Burmese resistance leaders urge Hague to deny junta legitimacy
Myanmar’s resistance leaders are pleading with the International Court of Justice in the Hague not to give legitimacy to the country’s ruling junta in a case alleging that its soldiers perpetrated genocide against Rohingya Muslims.
The ICJ will today begin four days of hearings on the claims of genocide, during the brutal displacement of more than 700,000 Rohingya, who were forced out of Myanmar into Bangladesh in 2017.
But since the first hearings two years ago, the democratically elected government of Aung San Suu Kyi has been overthrown and replaced by a military government, the same soldiers who are accused of genocide.
The question now is who will represent Myanmar in the hearings. The junta has sent its own legal team to the Hague, but Myanmar’s shadow democratic government has urged the court not to give them any standing in the case because that would imply a recognition of the junta’s legitimacy.
The National Unity Government (NUG), which is made up of opponents of the Myanmar junta in hiding or in exile, has insisted that the ICJ should deal with Myanmar’s ambassador to the United Nations, who remains in his post despite being an outspoken critic of the junta.
“It would set a dangerous precedent . . . to accept the military as the representative of Myanmar,” Duwa Lashi La, president of the NUG, said. “Should the ICJ accept the military, it would embolden the junta to continue and escalate its daily atrocity crimes.”
Chris Gunness of the Myanmar Accountability Project, which is gathering evidence against members of the junta, said: “Allowing the murderous military junta to represent Myanmar at the ICJ would send a terrible message to the people of Myanmar who are crying out for international justice.”
In August 2017 the Burmese security forces used the pretext of small-scale attacks by Rohingya militants to launch murderous attacks against defenceless villages which drove people into neighbouring Bangladesh.
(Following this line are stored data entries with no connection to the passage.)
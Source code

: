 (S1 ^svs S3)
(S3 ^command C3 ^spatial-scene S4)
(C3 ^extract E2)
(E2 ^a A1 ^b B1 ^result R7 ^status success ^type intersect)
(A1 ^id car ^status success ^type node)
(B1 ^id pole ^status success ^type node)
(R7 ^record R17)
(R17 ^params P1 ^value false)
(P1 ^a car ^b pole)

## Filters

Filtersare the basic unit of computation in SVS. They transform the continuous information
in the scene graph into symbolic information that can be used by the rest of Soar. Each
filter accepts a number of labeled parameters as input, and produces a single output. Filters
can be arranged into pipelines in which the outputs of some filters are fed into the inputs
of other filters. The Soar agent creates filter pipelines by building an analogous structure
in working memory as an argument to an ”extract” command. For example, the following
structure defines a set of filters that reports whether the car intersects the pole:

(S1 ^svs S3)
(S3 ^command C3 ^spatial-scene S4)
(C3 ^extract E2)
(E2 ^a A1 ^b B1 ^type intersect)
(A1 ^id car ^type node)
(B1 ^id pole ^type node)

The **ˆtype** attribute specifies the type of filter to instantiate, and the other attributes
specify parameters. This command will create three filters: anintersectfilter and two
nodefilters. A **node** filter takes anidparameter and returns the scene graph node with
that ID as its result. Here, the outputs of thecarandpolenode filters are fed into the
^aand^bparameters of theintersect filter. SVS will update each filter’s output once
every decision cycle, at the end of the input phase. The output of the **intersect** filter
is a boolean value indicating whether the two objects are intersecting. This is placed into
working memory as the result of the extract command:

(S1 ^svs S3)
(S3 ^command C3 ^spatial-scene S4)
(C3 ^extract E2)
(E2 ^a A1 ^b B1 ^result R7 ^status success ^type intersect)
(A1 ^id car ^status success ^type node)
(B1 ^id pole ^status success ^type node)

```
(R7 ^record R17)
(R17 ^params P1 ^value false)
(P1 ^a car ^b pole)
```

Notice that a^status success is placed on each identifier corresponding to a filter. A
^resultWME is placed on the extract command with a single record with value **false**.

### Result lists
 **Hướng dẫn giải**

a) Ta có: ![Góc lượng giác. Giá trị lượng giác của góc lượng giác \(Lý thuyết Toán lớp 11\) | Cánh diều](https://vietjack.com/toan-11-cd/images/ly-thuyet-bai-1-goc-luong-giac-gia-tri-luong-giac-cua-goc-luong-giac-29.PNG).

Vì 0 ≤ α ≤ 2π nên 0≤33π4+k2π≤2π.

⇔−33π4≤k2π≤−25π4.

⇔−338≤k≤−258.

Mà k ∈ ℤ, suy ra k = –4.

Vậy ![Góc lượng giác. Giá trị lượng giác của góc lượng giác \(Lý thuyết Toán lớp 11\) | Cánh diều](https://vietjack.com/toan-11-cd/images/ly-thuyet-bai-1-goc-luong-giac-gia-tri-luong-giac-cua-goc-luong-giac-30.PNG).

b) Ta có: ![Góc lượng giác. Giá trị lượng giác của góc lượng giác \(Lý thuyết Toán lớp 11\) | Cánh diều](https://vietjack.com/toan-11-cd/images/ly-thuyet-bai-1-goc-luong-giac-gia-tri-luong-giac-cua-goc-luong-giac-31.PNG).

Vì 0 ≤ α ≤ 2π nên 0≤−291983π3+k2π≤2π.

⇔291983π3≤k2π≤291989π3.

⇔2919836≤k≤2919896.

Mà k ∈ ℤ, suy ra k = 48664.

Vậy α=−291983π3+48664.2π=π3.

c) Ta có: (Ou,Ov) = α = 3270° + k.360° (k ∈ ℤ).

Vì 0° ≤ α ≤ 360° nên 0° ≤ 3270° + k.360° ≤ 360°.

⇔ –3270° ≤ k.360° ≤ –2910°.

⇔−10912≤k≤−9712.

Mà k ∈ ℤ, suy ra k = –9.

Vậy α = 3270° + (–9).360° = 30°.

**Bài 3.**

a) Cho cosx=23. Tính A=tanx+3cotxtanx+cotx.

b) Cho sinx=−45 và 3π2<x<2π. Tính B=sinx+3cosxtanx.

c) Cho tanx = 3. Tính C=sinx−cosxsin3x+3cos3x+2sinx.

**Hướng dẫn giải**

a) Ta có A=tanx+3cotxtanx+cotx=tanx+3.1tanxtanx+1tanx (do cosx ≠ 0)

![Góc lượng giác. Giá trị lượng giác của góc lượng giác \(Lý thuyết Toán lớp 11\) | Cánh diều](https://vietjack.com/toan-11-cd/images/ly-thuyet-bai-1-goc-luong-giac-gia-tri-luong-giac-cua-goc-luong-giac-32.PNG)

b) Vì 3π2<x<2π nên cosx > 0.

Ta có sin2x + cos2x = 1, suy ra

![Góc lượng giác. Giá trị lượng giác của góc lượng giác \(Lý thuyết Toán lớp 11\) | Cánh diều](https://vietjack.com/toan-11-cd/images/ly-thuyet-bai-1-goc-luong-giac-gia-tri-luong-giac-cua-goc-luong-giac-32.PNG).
The case in the ICJ was brought by Gambia, a West African government with a predominantly Muslim population, and supported by the Organisation of Islamic Cooperation, and the governments of Canada and the Netherlands.
In 2019 Suu Kyi appeared in person at the court and argued that, although Myanmar’s armed forces may have broken international law, such acts did not amount to genocide, the gravest of all international crimes.
Her efforts to defend them appalled and alienated many people who had idolised her as a champion of human rights during her long period under house arrest, before democratic elections allowed her to become the elected leader in 2016.
Some of her supporters argued that she needed to remain on good terms with the armed forces to avoid being overthrown by them. Just over a year ago, this happened anyway, and she is now on trial on multiple charges that could see her sentenced to as long as 150 years in prison.